A Detroit-area doctor who prescribed medically unnecessary controlled substances and billed for office visits and diagnostic testing that never took place was sentenced to 45 months in prison today for his role in a $5.7 million Medicare fraud scheme.
Assistant Attorney General Leslie R. Caldwell of the Justice Department’s Criminal Division, U.S. Attorney Barbara L. McQuade of the Eastern District of Michigan, Special Agent in Charge David P. Gelios of the FBI’s Detroit Field Office, Special Agent in Charge Lamont Pugh III of the U.S. Department of Health and Human Services Office of Inspector General (HHS-OIG) Chicago Region and Special Agent in Charge Jarod J. Koopman of Internal Revenue Service-Criminal Investigation (IRS-CI) Detroit Field Office made the announcement.
Laran Lerner, 59, of Northville, Michigan, was sentenced today by U.S. District Judge Victoria A. Roberts of the Eastern District of Michigan, who also ordered Lerner to pay $2,789,409 in restitution. Lerner pleaded guilty on Aug. 31, 2015, to one count of health care fraud and one count of structuring cash transactions to avoid bank reporting requirements.
According to admissions made as part of his plea agreement, Lerner lured patients into his clinic with prescriptions for medically unnecessary controlled substances and then caused Medicare to be billed for a variety of unnecessary prescriptions, diagnostic tests and office visits to make it appear as though he was providing legitimate medical services. Lerner admitted that in reality, the controlled medications were simply used to facilitate and conceal his scheme to steal millions of dollars from the Medicare program. According to Lerner’s plea agreement, Medicare was billed $5,748,237 as a result of Lerner’s unnecessary prescriptions, office visits and diagnostic testing.
Lerner also admitted that he structured cash deposits he received as a result of his scheme in $5,000 increments on consecutive days at various branch locations in the Detroit area in order to avoid the requirement that domestic banks file a currency transaction report with the Secretary of the Treasury for all currency transactions over $10,000. According to his plea agreement, for example, in April 2013, Lerner deposited $70,000 in cash by making deposits of $5,000 on 14 different days.

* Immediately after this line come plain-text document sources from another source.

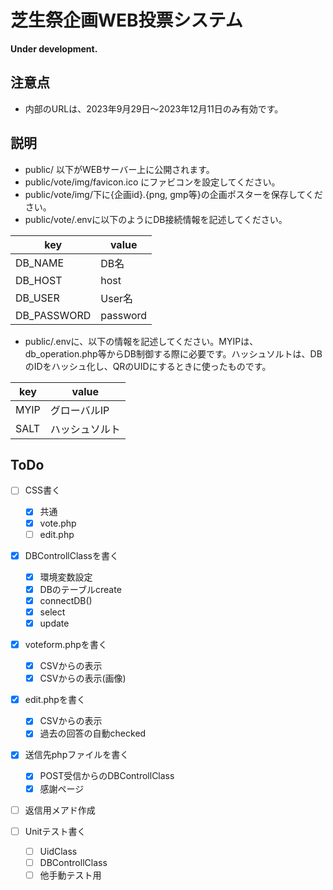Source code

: # 芝生祭企画WEB投票システム

**Under development.**

## 注意点

- 内部のURLは、2023年9月29日〜2023年12月11日のみ有効です。

## 説明

- public/ 以下がWEBサーバー上に公開されます。
- public/vote/img/favicon.ico にファビコンを設定してください。
- public/vote/img/下に{企画id}.{png, gmp等}の企画ポスターを保存してください。
- public/vote/.envに以下のようにDB接続情報を記述してください。

| key         | value    |
| ---         | ---      |
| DB_NAME     | DB名     |
| DB_HOST     | host     |
| DB_USER     | User名   |
| DB_PASSWORD | password |

- public/.envに、以下の情報を記述してください。MYIPは、db_operation.php等からDB制御する際に必要です。ハッシュソルトは、DBのIDをハッシュ化し、QRのUIDにするときに使ったものです。

| key  | value          |
| ---  | ---            |
| MYIP | グローバルIP   |
| SALT | ハッシュソルト |

## ToDo
- [ ] CSS書く
    - [x] 共通
    - [x] vote.php
    - [ ] edit.php

- [x] DBControllClassを書く
    - [x] 環境変数設定
    - [x] DBのテーブルcreate
    - [x] connectDB()
    - [x] select
    - [x] update

- [x] voteform.phpを書く
    - [x] CSVからの表示
    - [x] CSVからの表示(画像)

- [x] edit.phpを書く
    - [x] CSVからの表示
    - [x] 過去の回答の自動checked

- [x] 送信先phpファイルを書く
    - [x] POST受信からのDBControllClass
    - [x] 感謝ページ

- [ ] 返信用メアド作成

- [ ] Unitテスト書く
    - [ ] UidClass
    - [ ] DBControllClass
    - [ ] 他手動テスト用
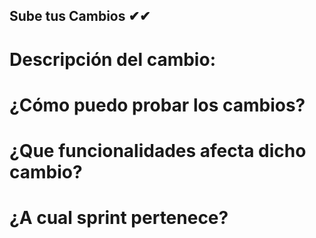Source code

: ## Sube tus Cambios ✔✔

# Descripción del cambio:

# ¿Cómo puedo probar los cambios?

# ¿Que funcionalidades afecta dicho cambio?

# ¿A cual sprint pertenece?
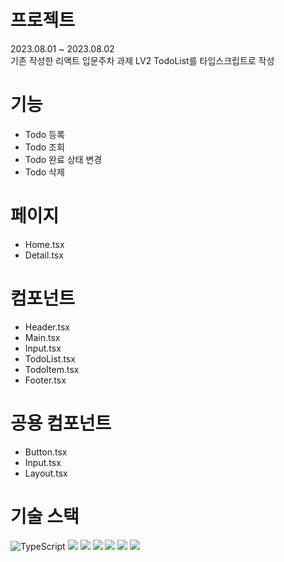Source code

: # 프로젝트

2023.08.01 ~ 2023.08.02<br/>
기존 작성한 리액트 입문주차 과제 LV2 TodoList를 타입스크립트로 작성

# 기능

-   Todo 등록
-   Todo 조회
-   Todo 완료 상태 변경
-   Todo 삭제

# 페이지

- Home.tsx
- Detail.tsx

# 컴포넌트

-   Header.tsx
-   Main.tsx
-   Input.tsx
-   TodoList.tsx
-   TodoItem.tsx
-   Footer.tsx

# 공용 컴포넌트

-   Button.tsx
-   Input.tsx
-   Layout.tsx

# 기술 스택

![TypeScript](https://img.shields.io/badge/TypeScript-3178C6.svg?&style=for-the-badge&logo=TypeScript&logoColor=white) <img src="https://img.shields.io/badge/react-61DAFB?style=for-the-badge&logo=react&logoColor=black"> <img src="https://img.shields.io/badge/javascript-F7DF1E?style=for-the-badge&logo=javascript&logoColor=black"> <img src="https://img.shields.io/badge/html5-E34F26?style=for-the-badge&logo=html5&logoColor=white"> <img src="https://img.shields.io/badge/css-1572B6?style=for-the-badge&logo=css3&logoColor=white"> <img src="https://img.shields.io/badge/github-181717?style=for-the-badge&logo=github&logoColor=white"> <img src="https://img.shields.io/badge/git-F05032?style=for-the-badge&logo=git&logoColor=white">
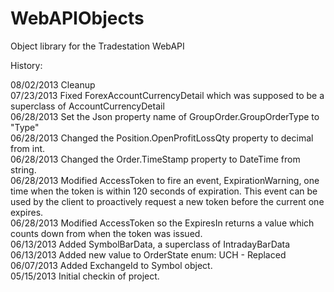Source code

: WebAPIObjects
=============

Object library for the Tradestation WebAPI

History: 

08/02/2013  Cleanup  
07/23/2013  Fixed ForexAccountCurrencyDetail which was supposed to be a superclass of AccountCurrencyDetail  
06/28/2013	Set the Json property name of GroupOrder.GroupOrderType to "Type"  
06/28/2013	Changed the Position.OpenProfitLossQty property to decimal from int.  
06/28/2013	Changed the Order.TimeStamp property to DateTime from string.  
06/28/2013	Modified AccessToken to fire an event, ExpirationWarning, one time when the token is within 120 seconds of expiration. This event can be used by the client to proactively request a new token before the current one expires.  
06/28/2013	Modified AccessToken so the ExpiresIn returns a value which counts down from when the token was issued.  
06/13/2013	Added SymbolBarData, a superclass of IntradayBarData  
06/13/2013	Added new value to OrderState enum: UCH - Replaced  
06/07/2013	Added ExchangeId to Symbol object.  
05/15/2013	Initial checkin of project.  
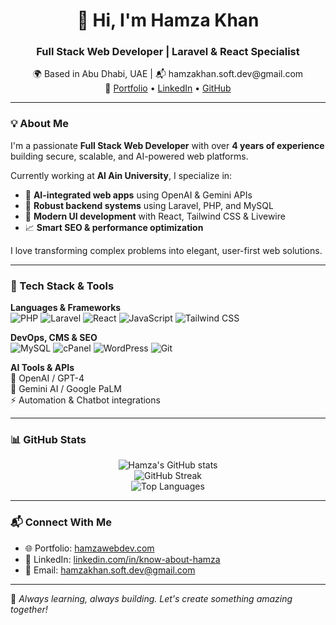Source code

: <!-- GitHub README | Hamza Khan -->

<h1 align="center">👋 Hi, I'm Hamza Khan</h1>
<h3 align="center"> Full Stack Web Developer | Laravel & React Specialist</h3>

<p align="center">
  🌍 Based in Abu Dhabi, UAE | 📬 hamzakhan.soft.dev@gmail.com  
  <br />
  🔗 <a href="https://hamzawebdev.com">Portfolio</a> • 
  <a href="https://linkedin.com/in/know-about-hamza">LinkedIn</a> • 
  <a href="https://github.com/Hamzakhan8">GitHub</a>
</p>

---

### 💡 About Me

I'm a passionate **Full Stack Web Developer** with over **4 years of experience** building secure, scalable, and AI-powered web platforms.

Currently working at **Al Ain University**, I specialize in:
- 🚀 **AI-integrated web apps** using OpenAI & Gemini APIs  
- 🧱 **Robust backend systems** using Laravel, PHP, and MySQL  
- 🎨 **Modern UI development** with React, Tailwind CSS & Livewire  
- 📈 **Smart SEO & performance optimization**  

I love transforming complex problems into elegant, user-first web solutions.

---

### 🧠 Tech Stack & Tools

**Languages & Frameworks**  
![PHP](https://img.shields.io/badge/PHP-777BB4?style=for-the-badge&logo=php&logoColor=white)
![Laravel](https://img.shields.io/badge/Laravel-E74430?style=for-the-badge&logo=laravel&logoColor=white)
![React](https://img.shields.io/badge/React-61DAFB?style=for-the-badge&logo=react&logoColor=black)
![JavaScript](https://img.shields.io/badge/JavaScript-F7DF1E?style=for-the-badge&logo=javascript&logoColor=black)
![Tailwind CSS](https://img.shields.io/badge/Tailwind_CSS-38B2AC?style=for-the-badge&logo=tailwind-css&logoColor=white)

**DevOps, CMS & SEO**  
![MySQL](https://img.shields.io/badge/MySQL-005C84?style=for-the-badge&logo=mysql&logoColor=white)
![cPanel](https://img.shields.io/badge/cPanel-FF6C2C?style=for-the-badge&logo=cpanel&logoColor=white)
![WordPress](https://img.shields.io/badge/WordPress-21759B?style=for-the-badge&logo=wordpress&logoColor=white)
![Git](https://img.shields.io/badge/Git-F05032?style=for-the-badge&logo=git&logoColor=white)

**AI Tools & APIs**  
🧠 OpenAI / GPT-4  
🧠 Gemini AI / Google PaLM  
⚡ Automation & Chatbot integrations  

---

### 📊 GitHub Stats

<p align="center">
  <img src="https://github-readme-stats.vercel.app/api?username=Hamzakhan8&show_icons=true&theme=tokyonight" alt="Hamza's GitHub stats" />
  <br />
  <img src="https://github-readme-streak-stats.herokuapp.com/?user=Hamzakhan8&theme=tokyonight" alt="GitHub Streak" />
  <br />
  <img src="https://github-readme-stats.vercel.app/api/top-langs/?username=Hamzakhan8&layout=compact&theme=tokyonight" alt="Top Languages" />
</p>

---

### 📬 Connect With Me

- 🌐 Portfolio: [hamzawebdev.com](https://hamzawebdev.com)  
- 💼 LinkedIn: [linkedin.com/in/know-about-hamza](https://linkedin.com/in/know-about-hamza)  
- 💌 Email: hamzakhan.soft.dev@gmail.com

---

🔔 *Always learning, always building. Let's create something amazing together!*

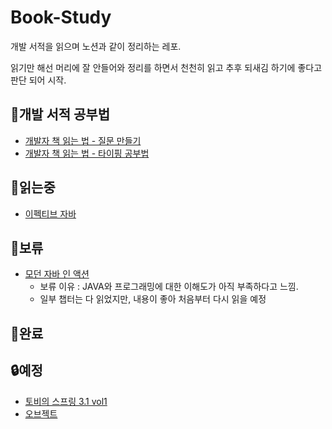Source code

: # Book-Study

개발 서적을 읽으며 노션과 같이 정리하는 레포.

읽기만 해선 머리에 잘 안들어와 정리를 하면서 천천히 읽고 추후 되새김 하기에 좋다고 판단 되어 시작.

## 📢개발 서적 공부법

- [개발자 책 읽는 법 - 질문 만들기](https://www.codesoom.com/how-to-read)
- [개발자 책 읽는 법 - 타이핑 공부법](https://www.codesoom.com/how-to-read-with-typing)

## 📖읽는중

- [이펙티브 자바](https://github.com/kawkmin/Book-Study/tree/main/%EC%9D%B4%ED%8E%99%ED%8B%B0%EB%B8%8C%20%EC%9E%90%EB%B0%94)

## 🚧보류

- [모던 자바 인 액션](https://github.com/kawkmin/Book-Study/tree/main/%EB%AA%A8%EB%8D%98%20%EC%9E%90%EB%B0%94%20%EC%9D%B8%EC%95%A1%EC%85%98)
    - 보류 이유 : JAVA와 프로그래밍에 대한 이해도가 아직 부족하다고 느낌.
    - 일부 챕터는 다 읽었지만, 내용이 좋아 처음부터 다시 읽을 예정

## 📕완료

## 🔒예정

- [토비의 스프링 3.1 vol1](https://github.com/kawkmin/Book-Study/tree/main/%ED%86%A0%EB%B9%84%EC%9D%98%20%EC%8A%A4%ED%94%84%EB%A7%81%203.1%20vol1)
- [오브젝트](https://github.com/kawkmin/Book-Study/tree/main/%EC%98%A4%EB%B8%8C%EC%A0%9D%ED%8A%B8)
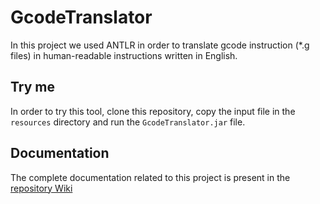 # GcodeTranslator
In this project we used ANTLR in order to translate gcode instruction (*.g files) in human-readable instructions written in English. 

## Try me
In order to try this tool, clone this repository, copy the input file in the `resources` directory and run the `GcodeTranslator.jar` file.

## Documentation
The complete documentation related to this project is present in the [repository Wiki](https://github.com/giovanelli-michele/GcodeTranslator/wiki)

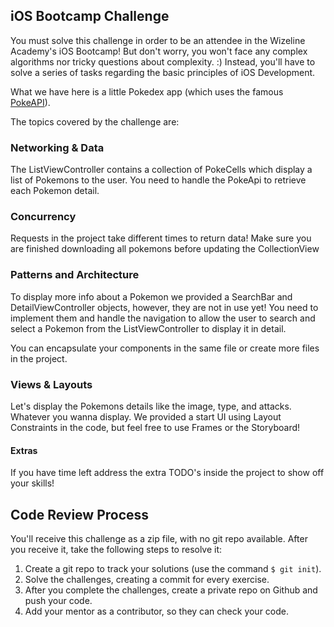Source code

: ## iOS Bootcamp Challenge

You must solve this challenge in order to be an attendee in the Wizeline
Academy's iOS Bootcamp! But don't worry, you won't face any complex algorithms nor tricky questions about complexity. :) 
Instead, you'll have to solve a series of tasks regarding the basic principles of iOS Development.

What we have here is a little Pokedex app (which uses the famous [PokeAPI](https://pokeapi.co/)).

The topics covered by the challenge are:

### Networking & Data
 
The ListViewController contains a collection of PokeCells which display a list of Pokemons to the user.
You need to handle the PokeApi to retrieve each Pokemon detail.

### Concurrency
Requests in the project take different times to return data!
Make sure you are finished downloading all pokemons before updating the CollectionView


### Patterns and Architecture

To display more info about a Pokemon we provided a SearchBar and DetailViewController objects, 
however, they are not in use yet! You need to implement them and handle the navigation 
to allow the user to search and select a Pokemon from the ListViewController to display it in detail.

You can encapsulate your components in the same file or create more files in the project.

### Views & Layouts
Let's display the Pokemons details like the image, type, and attacks. Whatever you wanna display.
We provided a start UI using Layout Constraints in the code, but feel free to use Frames or the Storyboard!

#### Extras
If you have time left address the extra TODO's inside the project to show off your skills!

## Code Review Process

You'll receive this challenge as a zip file, with no git repo available. After you receive it, take the following steps to resolve it:

1. Create a git repo to track your solutions (use the command `$ git init`).
2. Solve the challenges, creating a commit for every exercise.
3. After you complete the challenges, create a private repo on Github and push your code.
4. Add your mentor as a contributor, so they can check your code.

As part of the plea agreement, Lerner agreed to permanently surrender his Drug Enforcement Administration controlled substance registration and agreed to not to re-apply for this license in the future, and agreed that were he granted any application from any agency to prescribe or dispense controlled substances, it would be against the public interest.
The FBI, HHS-OIG and IRS-CI investigated the case, which was brought as part of the Medicare Fraud Strike Force, supervised by the Criminal Division’s Fraud Section and the U.S. Attorney’s Office of the Eastern District of Michigan. Fraud Section Trial Attorney Elizabeth Young is prosecuting the case.
Since its inception in March 2007, the Medicare Fraud Strike Force, now operating in nine cities across the country, has charged over 2,300 defendants who collectively have billed the Medicare program for over $7 billion. In addition, the HHS Centers for Medicare & Medicaid Services, working in conjunction with the HHS-OIG, are taking steps to increase accountability and decrease the presence of fraudulent providers.